Requirement →
Your answer must be the listing repeated word for word, without its pictures.

[Data section Boundary: Start]

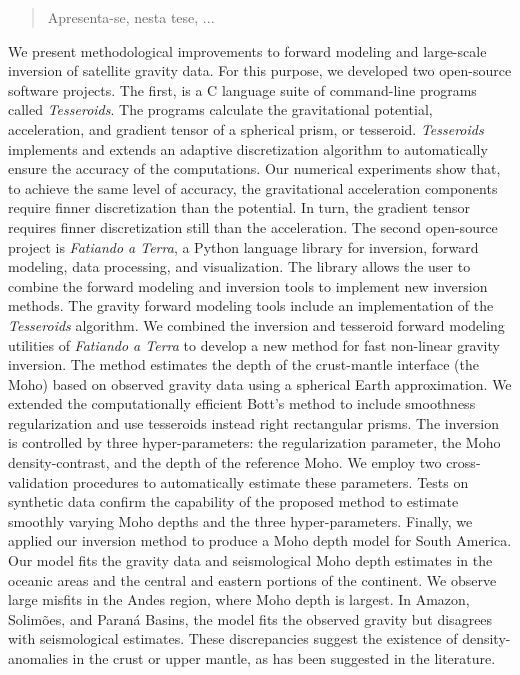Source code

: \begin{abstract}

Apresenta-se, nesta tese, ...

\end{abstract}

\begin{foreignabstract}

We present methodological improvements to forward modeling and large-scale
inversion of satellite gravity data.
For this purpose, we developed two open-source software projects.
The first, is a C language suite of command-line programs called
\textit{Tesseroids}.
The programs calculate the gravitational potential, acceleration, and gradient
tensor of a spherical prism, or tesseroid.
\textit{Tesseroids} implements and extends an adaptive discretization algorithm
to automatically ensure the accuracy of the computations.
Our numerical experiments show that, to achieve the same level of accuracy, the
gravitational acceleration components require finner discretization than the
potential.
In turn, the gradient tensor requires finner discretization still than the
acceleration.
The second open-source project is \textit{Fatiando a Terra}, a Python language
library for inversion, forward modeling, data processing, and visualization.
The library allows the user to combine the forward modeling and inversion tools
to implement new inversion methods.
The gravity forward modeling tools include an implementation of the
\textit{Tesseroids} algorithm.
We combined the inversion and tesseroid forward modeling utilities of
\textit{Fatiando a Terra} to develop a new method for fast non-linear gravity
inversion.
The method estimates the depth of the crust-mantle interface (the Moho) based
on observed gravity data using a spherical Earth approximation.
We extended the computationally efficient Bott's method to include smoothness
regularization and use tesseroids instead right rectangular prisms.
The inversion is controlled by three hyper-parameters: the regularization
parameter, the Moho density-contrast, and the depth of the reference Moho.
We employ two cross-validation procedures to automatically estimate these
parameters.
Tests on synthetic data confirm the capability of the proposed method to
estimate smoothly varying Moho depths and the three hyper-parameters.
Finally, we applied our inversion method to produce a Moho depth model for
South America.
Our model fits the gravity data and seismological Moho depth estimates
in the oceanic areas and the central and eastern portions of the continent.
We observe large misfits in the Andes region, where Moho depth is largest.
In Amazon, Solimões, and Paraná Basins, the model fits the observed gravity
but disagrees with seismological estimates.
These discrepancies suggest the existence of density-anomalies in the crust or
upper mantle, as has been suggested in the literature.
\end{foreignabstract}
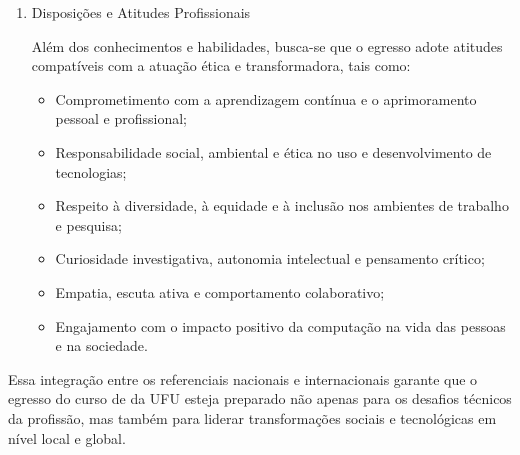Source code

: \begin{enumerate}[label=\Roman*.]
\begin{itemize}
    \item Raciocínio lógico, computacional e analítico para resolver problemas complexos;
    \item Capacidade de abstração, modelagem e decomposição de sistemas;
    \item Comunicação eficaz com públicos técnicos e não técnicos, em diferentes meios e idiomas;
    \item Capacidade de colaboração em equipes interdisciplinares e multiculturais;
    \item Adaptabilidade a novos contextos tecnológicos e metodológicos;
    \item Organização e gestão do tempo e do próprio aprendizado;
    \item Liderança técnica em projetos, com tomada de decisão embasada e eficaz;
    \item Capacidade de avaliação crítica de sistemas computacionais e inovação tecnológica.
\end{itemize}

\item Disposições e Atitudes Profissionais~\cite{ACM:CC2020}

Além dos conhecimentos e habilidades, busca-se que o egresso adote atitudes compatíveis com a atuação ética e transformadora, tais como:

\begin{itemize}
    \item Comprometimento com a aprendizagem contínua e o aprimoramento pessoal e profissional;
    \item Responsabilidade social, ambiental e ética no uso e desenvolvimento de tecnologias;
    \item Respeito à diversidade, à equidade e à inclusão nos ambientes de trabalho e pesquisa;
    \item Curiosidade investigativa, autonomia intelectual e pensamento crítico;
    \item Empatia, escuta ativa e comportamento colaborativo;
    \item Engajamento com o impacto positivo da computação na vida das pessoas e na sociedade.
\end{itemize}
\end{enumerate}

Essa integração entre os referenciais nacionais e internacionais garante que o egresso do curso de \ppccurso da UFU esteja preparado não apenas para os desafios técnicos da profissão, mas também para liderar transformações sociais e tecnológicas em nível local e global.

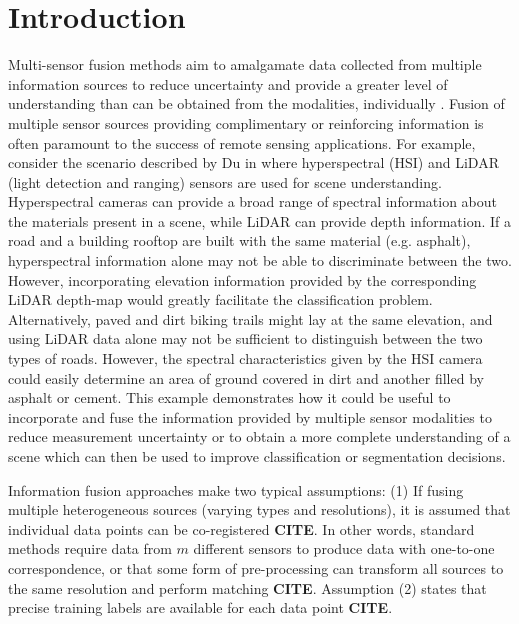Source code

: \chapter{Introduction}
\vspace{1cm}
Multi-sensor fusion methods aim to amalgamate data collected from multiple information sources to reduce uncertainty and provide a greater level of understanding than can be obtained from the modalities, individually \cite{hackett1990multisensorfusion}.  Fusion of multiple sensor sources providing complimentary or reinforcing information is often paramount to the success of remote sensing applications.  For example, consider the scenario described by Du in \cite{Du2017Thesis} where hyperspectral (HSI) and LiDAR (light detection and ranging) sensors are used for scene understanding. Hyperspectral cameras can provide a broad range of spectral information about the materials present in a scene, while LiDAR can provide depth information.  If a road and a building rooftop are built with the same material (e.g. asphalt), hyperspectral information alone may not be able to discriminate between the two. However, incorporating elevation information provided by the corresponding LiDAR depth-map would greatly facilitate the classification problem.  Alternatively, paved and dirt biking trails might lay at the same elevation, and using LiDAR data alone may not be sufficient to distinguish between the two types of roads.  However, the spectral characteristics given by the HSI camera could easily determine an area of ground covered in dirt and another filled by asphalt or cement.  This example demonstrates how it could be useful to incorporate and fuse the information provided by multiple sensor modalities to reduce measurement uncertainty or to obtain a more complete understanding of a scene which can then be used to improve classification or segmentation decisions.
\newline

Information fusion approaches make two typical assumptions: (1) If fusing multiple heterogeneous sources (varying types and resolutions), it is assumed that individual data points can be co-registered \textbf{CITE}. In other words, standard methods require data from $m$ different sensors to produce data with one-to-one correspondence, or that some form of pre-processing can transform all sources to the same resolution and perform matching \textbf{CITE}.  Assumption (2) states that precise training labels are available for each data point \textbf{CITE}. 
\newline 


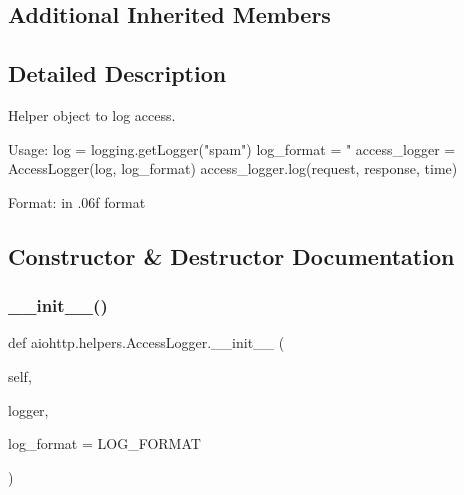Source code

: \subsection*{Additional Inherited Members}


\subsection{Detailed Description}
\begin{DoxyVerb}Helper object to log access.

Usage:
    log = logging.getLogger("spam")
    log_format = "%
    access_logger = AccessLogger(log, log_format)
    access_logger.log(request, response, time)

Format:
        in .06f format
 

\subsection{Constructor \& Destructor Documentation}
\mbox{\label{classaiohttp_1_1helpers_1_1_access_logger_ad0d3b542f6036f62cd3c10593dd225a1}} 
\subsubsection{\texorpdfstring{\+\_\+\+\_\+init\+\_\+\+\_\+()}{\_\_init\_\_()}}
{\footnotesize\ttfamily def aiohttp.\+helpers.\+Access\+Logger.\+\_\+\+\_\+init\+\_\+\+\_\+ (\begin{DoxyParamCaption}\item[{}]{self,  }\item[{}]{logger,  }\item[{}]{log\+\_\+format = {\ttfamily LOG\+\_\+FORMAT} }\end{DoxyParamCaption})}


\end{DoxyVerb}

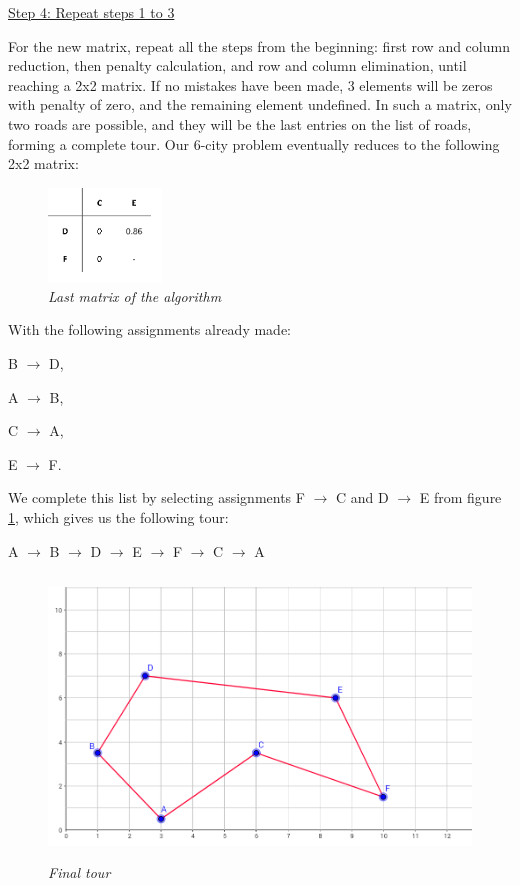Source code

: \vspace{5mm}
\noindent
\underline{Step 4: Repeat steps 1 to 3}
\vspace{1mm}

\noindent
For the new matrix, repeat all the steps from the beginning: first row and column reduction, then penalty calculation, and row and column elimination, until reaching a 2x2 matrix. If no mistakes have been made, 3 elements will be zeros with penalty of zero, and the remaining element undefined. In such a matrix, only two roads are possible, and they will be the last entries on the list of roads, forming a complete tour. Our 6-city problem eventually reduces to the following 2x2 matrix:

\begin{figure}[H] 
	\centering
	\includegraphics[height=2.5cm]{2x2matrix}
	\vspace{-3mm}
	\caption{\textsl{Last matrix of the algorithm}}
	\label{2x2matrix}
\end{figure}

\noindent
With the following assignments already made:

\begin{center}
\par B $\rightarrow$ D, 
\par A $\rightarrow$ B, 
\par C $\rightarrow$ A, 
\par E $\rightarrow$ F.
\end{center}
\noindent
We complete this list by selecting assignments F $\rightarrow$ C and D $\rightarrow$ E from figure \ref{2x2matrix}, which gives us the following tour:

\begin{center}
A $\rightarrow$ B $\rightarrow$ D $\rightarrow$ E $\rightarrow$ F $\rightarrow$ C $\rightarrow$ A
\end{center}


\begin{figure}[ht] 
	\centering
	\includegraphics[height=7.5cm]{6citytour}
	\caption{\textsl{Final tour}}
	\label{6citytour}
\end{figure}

[Data section Boundary: End]

Output of the task →
Source code

: \begin{abstract}

Apresenta-se, nesta tese, ...

\end{abstract}

\begin{foreignabstract}

We present methodological improvements to forward modeling and large-scale
inversion of satellite gravity data.
For this purpose, we developed two open-source software projects.
The first, is a C language suite of command-line programs called
\textit{Tesseroids}.
The programs calculate the gravitational potential, acceleration, and gradient
tensor of a spherical prism, or tesseroid.
\textit{Tesseroids} implements and extends an adaptive discretization algorithm
to automatically ensure the accuracy of the computations.
Our numerical experiments show that, to achieve the same level of accuracy, the
gravitational acceleration components require finner discretization than the
potential.
In turn, the gradient tensor requires finner discretization still than the
acceleration.
The second open-source project is \textit{Fatiando a Terra}, a Python language
library for inversion, forward modeling, data processing, and visualization.
The library allows the user to combine the forward modeling and inversion tools
to implement new inversion methods.
The gravity forward modeling tools include an implementation of the
\textit{Tesseroids} algorithm.
We combined the inversion and tesseroid forward modeling utilities of
\textit{Fatiando a Terra} to develop a new method for fast non-linear gravity
inversion.
The method estimates the depth of the crust-mantle interface (the Moho) based
on observed gravity data using a spherical Earth approximation.
We extended the computationally efficient Bott's method to include smoothness
regularization and use tesseroids instead right rectangular prisms.
The inversion is controlled by three hyper-parameters: the regularization
parameter, the Moho density-contrast, and the depth of the reference Moho.
We employ two cross-validation procedures to automatically estimate these
parameters.
Tests on synthetic data confirm the capability of the proposed method to
estimate smoothly varying Moho depths and the three hyper-parameters.
Finally, we applied our inversion method to produce a Moho depth model for
South America.
Our model fits the gravity data and seismological Moho depth estimates
in the oceanic areas and the central and eastern portions of the continent.
We observe large misfits in the Andes region, where Moho depth is largest.
In Amazon, Solimões, and Paraná Basins, the model fits the observed gravity
but disagrees with seismological estimates.
These discrepancies suggest the existence of density-anomalies in the crust or
upper mantle, as has been suggested in the literature.
\end{foreignabstract}
Source code

: \begin{enumerate}[label=\Roman*.]
\begin{itemize}
    \item Raciocínio lógico, computacional e analítico para resolver problemas complexos;
    \item Capacidade de abstração, modelagem e decomposição de sistemas;
    \item Comunicação eficaz com públicos técnicos e não técnicos, em diferentes meios e idiomas;
    \item Capacidade de colaboração em equipes interdisciplinares e multiculturais;
    \item Adaptabilidade a novos contextos tecnológicos e metodológicos;
    \item Organização e gestão do tempo e do próprio aprendizado;
    \item Liderança técnica em projetos, com tomada de decisão embasada e eficaz;
    \item Capacidade de avaliação crítica de sistemas computacionais e inovação tecnológica.
\end{itemize}

\item Disposições e Atitudes Profissionais~\cite{ACM:CC2020}

Além dos conhecimentos e habilidades, busca-se que o egresso adote atitudes compatíveis com a atuação ética e transformadora, tais como:

\begin{itemize}
    \item Comprometimento com a aprendizagem contínua e o aprimoramento pessoal e profissional;
    \item Responsabilidade social, ambiental e ética no uso e desenvolvimento de tecnologias;
    \item Respeito à diversidade, à equidade e à inclusão nos ambientes de trabalho e pesquisa;
    \item Curiosidade investigativa, autonomia intelectual e pensamento crítico;
    \item Empatia, escuta ativa e comportamento colaborativo;
    \item Engajamento com o impacto positivo da computação na vida das pessoas e na sociedade.
\end{itemize}
\end{enumerate}

Essa integração entre os referenciais nacionais e internacionais garante que o egresso do curso de \ppccurso da UFU esteja preparado não apenas para os desafios técnicos da profissão, mas também para liderar transformações sociais e tecnológicas em nível local e global.

Source code

: \chapter{Introduction}
\vspace{1cm}
Multi-sensor fusion methods aim to amalgamate data collected from multiple information sources to reduce uncertainty and provide a greater level of understanding than can be obtained from the modalities, individually \cite{hackett1990multisensorfusion}.  Fusion of multiple sensor sources providing complimentary or reinforcing information is often paramount to the success of remote sensing applications.  For example, consider the scenario described by Du in \cite{Du2017Thesis} where hyperspectral (HSI) and LiDAR (light detection and ranging) sensors are used for scene understanding. Hyperspectral cameras can provide a broad range of spectral information about the materials present in a scene, while LiDAR can provide depth information.  If a road and a building rooftop are built with the same material (e.g. asphalt), hyperspectral information alone may not be able to discriminate between the two. However, incorporating elevation information provided by the corresponding LiDAR depth-map would greatly facilitate the classification problem.  Alternatively, paved and dirt biking trails might lay at the same elevation, and using LiDAR data alone may not be sufficient to distinguish between the two types of roads.  However, the spectral characteristics given by the HSI camera could easily determine an area of ground covered in dirt and another filled by asphalt or cement.  This example demonstrates how it could be useful to incorporate and fuse the information provided by multiple sensor modalities to reduce measurement uncertainty or to obtain a more complete understanding of a scene which can then be used to improve classification or segmentation decisions.
\newline

Information fusion approaches make two typical assumptions: (1) If fusing multiple heterogeneous sources (varying types and resolutions), it is assumed that individual data points can be co-registered \textbf{CITE}. In other words, standard methods require data from $m$ different sensors to produce data with one-to-one correspondence, or that some form of pre-processing can transform all sources to the same resolution and perform matching \textbf{CITE}.  Assumption (2) states that precise training labels are available for each data point \textbf{CITE}. 
\newline 


Source code

: \subsection*{Additional Inherited Members}


\subsection{Detailed Description}
\begin{DoxyVerb}Helper object to log access.

Usage:
    log = logging.getLogger("spam")
    log_format = "%
    access_logger = AccessLogger(log, log_format)
    access_logger.log(request, response, time)

Format:
        in .06f format
 

\subsection{Constructor \& Destructor Documentation}
\mbox{\label{classaiohttp_1_1helpers_1_1_access_logger_ad0d3b542f6036f62cd3c10593dd225a1}} 
\subsubsection{\texorpdfstring{\+\_\+\+\_\+init\+\_\+\+\_\+()}{\_\_init\_\_()}}
{\footnotesize\ttfamily def aiohttp.\+helpers.\+Access\+Logger.\+\_\+\+\_\+init\+\_\+\+\_\+ (\begin{DoxyParamCaption}\item[{}]{self,  }\item[{}]{logger,  }\item[{}]{log\+\_\+format = {\ttfamily LOG\+\_\+FORMAT} }\end{DoxyParamCaption})}


\end{DoxyVerb}

Source code

: \vspace{5mm}
\noindent
\underline{Step 4: Repeat steps 1 to 3}
\vspace{1mm}

\noindent
For the new matrix, repeat all the steps from the beginning: first row and column reduction, then penalty calculation, and row and column elimination, until reaching a 2x2 matrix. If no mistakes have been made, 3 elements will be zeros with penalty of zero, and the remaining element undefined. In such a matrix, only two roads are possible, and they will be the last entries on the list of roads, forming a complete tour. Our 6-city problem eventually reduces to the following 2x2 matrix:

\begin{figure}[H] 
	\centering
	\includegraphics[height=2.5cm]{2x2matrix}
	\vspace{-3mm}
	\caption{\textsl{Last matrix of the algorithm}}
	\label{2x2matrix}
\end{figure}

\noindent
With the following assignments already made:

\begin{center}
\par B $\rightarrow$ D, 
\par A $\rightarrow$ B, 
\par C $\rightarrow$ A, 
\par E $\rightarrow$ F.
\end{center}
\noindent
We complete this list by selecting assignments F $\rightarrow$ C and D $\rightarrow$ E from figure \ref{2x2matrix}, which gives us the following tour:

\begin{center}
A $\rightarrow$ B $\rightarrow$ D $\rightarrow$ E $\rightarrow$ F $\rightarrow$ C $\rightarrow$ A
\end{center}


\begin{figure}[ht] 
	\centering
	\includegraphics[height=7.5cm]{6citytour}
	\caption{\textsl{Final tour}}
	\label{6citytour}
\end{figure}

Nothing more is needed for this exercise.